** Opening Information shown block **

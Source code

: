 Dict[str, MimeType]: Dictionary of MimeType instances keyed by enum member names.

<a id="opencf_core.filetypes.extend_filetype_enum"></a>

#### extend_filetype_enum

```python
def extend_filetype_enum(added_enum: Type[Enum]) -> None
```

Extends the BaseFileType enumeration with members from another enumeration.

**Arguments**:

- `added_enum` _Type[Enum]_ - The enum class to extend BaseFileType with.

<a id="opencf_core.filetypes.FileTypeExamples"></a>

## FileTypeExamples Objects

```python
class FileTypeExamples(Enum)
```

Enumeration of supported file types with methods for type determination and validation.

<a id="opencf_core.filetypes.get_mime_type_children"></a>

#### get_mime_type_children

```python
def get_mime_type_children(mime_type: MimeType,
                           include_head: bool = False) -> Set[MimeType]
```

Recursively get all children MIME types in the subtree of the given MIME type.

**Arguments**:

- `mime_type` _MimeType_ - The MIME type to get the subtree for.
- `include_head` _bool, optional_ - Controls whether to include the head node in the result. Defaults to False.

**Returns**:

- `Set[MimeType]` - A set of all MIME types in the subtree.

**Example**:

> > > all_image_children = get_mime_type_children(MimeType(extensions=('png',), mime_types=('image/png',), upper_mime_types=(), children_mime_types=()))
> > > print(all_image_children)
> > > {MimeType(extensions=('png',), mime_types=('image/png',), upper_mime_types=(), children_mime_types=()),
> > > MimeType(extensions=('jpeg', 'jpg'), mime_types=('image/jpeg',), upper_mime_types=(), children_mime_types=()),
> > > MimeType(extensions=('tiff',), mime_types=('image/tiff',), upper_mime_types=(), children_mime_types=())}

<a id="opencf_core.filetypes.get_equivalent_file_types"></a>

** Closing Information shown block **

◆ **Task prompt**
Search the records above for the string "filetypes" and copy each line that holds it.

◆ **Task solution**
<a id="opencf_core.filetypes.extend_filetype_enum"></a>
<a id="opencf_core.filetypes.FileTypeExamples"></a>
<a id="opencf_core.filetypes.get_mime_type_children"></a>
<a id="opencf_core.filetypes.get_equivalent_file_types"></a>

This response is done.